Your answer should be each line of the entries that contains the word "Alyx", copied in full.
SUPPLIED MATERIAL: Begin
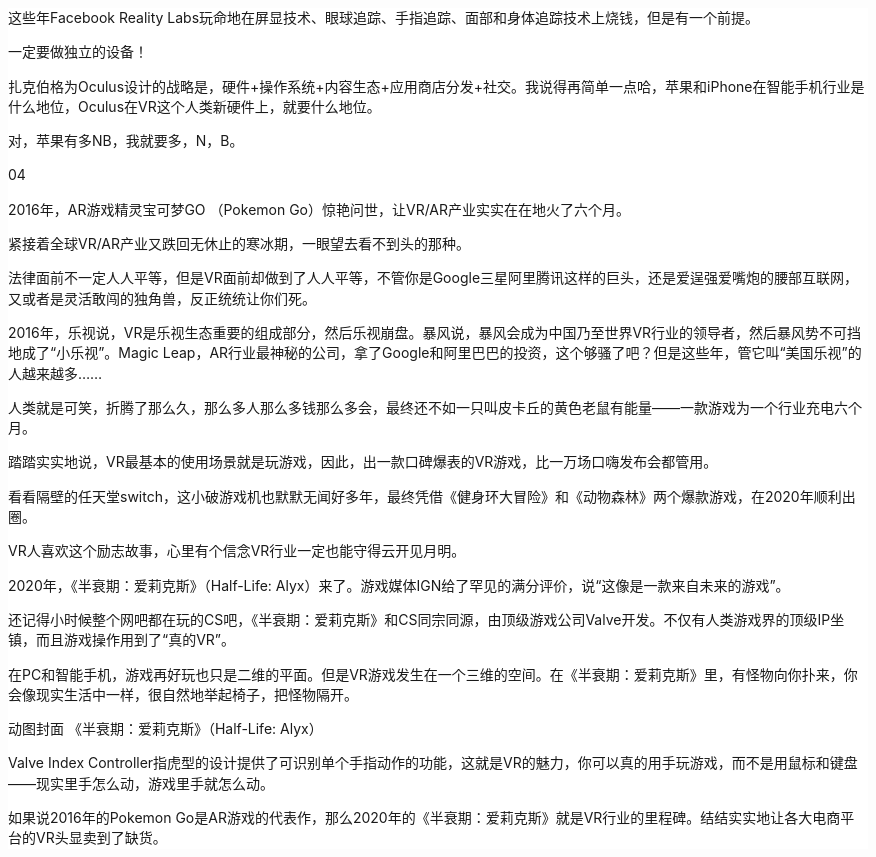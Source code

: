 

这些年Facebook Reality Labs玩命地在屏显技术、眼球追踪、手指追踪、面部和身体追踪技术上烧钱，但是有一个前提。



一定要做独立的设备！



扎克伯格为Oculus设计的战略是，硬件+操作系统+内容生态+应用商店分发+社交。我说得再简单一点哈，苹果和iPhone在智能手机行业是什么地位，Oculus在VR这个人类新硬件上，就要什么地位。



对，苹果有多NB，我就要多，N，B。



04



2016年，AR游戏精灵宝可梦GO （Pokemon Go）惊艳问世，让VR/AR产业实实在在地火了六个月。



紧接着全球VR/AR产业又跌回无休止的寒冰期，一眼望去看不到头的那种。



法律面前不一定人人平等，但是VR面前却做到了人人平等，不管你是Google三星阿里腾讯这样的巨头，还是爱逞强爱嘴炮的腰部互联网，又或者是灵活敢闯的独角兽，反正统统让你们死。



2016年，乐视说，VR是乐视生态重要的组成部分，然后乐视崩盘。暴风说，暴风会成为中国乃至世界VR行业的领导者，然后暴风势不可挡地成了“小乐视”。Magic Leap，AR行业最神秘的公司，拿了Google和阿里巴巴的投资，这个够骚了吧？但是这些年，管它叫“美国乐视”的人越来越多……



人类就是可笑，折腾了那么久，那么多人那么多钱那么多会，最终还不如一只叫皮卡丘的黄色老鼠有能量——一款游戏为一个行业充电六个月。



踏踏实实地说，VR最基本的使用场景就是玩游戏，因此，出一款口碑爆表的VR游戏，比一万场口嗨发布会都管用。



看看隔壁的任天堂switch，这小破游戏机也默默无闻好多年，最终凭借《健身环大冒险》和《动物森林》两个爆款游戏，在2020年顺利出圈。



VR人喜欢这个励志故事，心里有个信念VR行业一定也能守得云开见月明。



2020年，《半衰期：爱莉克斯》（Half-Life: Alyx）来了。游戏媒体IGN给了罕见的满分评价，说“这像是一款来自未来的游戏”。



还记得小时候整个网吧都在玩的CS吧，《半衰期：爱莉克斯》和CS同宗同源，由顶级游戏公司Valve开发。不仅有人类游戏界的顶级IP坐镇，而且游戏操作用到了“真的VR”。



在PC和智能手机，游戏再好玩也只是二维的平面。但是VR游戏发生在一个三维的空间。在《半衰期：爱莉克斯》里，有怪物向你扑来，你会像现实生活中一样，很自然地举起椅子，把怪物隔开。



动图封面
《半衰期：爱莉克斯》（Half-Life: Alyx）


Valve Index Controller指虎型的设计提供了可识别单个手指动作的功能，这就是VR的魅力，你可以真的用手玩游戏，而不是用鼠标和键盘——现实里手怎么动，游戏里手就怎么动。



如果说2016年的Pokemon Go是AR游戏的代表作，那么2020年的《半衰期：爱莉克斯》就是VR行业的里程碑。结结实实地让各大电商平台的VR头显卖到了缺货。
SUPPLIED MATERIAL: End
SUPPLIED MATERIAL: Begin
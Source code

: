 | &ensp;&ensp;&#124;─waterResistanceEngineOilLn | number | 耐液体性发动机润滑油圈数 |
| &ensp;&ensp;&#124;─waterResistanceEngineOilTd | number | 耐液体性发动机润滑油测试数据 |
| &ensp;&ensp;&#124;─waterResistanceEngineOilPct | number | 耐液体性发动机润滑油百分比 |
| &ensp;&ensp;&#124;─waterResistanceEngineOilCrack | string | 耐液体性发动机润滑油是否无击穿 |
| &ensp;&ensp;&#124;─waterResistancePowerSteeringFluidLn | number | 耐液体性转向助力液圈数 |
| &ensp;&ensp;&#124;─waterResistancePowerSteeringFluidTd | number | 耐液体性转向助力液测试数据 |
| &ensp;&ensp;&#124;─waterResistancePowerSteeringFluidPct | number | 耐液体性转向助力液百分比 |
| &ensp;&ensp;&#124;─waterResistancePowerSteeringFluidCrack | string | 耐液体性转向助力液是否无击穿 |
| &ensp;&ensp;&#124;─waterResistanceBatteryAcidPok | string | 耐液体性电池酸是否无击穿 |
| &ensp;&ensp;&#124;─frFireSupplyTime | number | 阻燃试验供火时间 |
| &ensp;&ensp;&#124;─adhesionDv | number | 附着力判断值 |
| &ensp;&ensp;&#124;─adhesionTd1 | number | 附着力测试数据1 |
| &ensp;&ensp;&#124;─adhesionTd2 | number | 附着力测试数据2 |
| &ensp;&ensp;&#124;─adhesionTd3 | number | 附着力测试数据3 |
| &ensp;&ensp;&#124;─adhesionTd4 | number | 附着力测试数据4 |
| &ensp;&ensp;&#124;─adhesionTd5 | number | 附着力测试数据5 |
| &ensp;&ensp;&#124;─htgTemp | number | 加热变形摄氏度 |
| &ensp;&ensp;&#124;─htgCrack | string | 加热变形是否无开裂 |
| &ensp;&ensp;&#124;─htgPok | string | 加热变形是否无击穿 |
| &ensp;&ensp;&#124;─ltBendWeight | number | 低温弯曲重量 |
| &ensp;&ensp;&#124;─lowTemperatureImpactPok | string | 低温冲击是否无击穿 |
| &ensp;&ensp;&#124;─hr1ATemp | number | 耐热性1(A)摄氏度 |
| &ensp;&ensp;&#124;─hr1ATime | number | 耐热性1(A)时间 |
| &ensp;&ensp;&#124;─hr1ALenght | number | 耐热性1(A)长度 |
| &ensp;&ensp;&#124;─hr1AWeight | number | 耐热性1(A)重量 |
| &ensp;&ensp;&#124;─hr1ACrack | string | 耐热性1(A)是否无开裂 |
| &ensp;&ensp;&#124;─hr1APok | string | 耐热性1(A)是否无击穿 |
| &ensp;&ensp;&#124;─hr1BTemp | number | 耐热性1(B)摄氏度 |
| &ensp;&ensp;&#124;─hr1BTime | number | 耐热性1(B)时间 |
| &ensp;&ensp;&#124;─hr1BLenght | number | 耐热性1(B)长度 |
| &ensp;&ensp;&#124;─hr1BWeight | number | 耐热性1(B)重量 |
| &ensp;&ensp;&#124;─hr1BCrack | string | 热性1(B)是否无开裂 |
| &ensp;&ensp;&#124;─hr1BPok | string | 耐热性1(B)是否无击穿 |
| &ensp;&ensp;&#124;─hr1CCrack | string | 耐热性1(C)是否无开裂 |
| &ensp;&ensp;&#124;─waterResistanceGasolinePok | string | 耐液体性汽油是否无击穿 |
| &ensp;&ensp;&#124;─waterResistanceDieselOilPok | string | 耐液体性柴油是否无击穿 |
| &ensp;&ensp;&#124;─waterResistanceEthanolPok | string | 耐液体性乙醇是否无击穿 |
SUPPLIED MATERIAL: End
_TASK RESPONSE_
2020年，《半衰期：爱莉克斯》（Half-Life: Alyx）来了。游戏媒体IGN给了罕见的满分评价，说“这像是一款来自未来的游戏”。
《半衰期：爱莉克斯》（Half-Life: Alyx）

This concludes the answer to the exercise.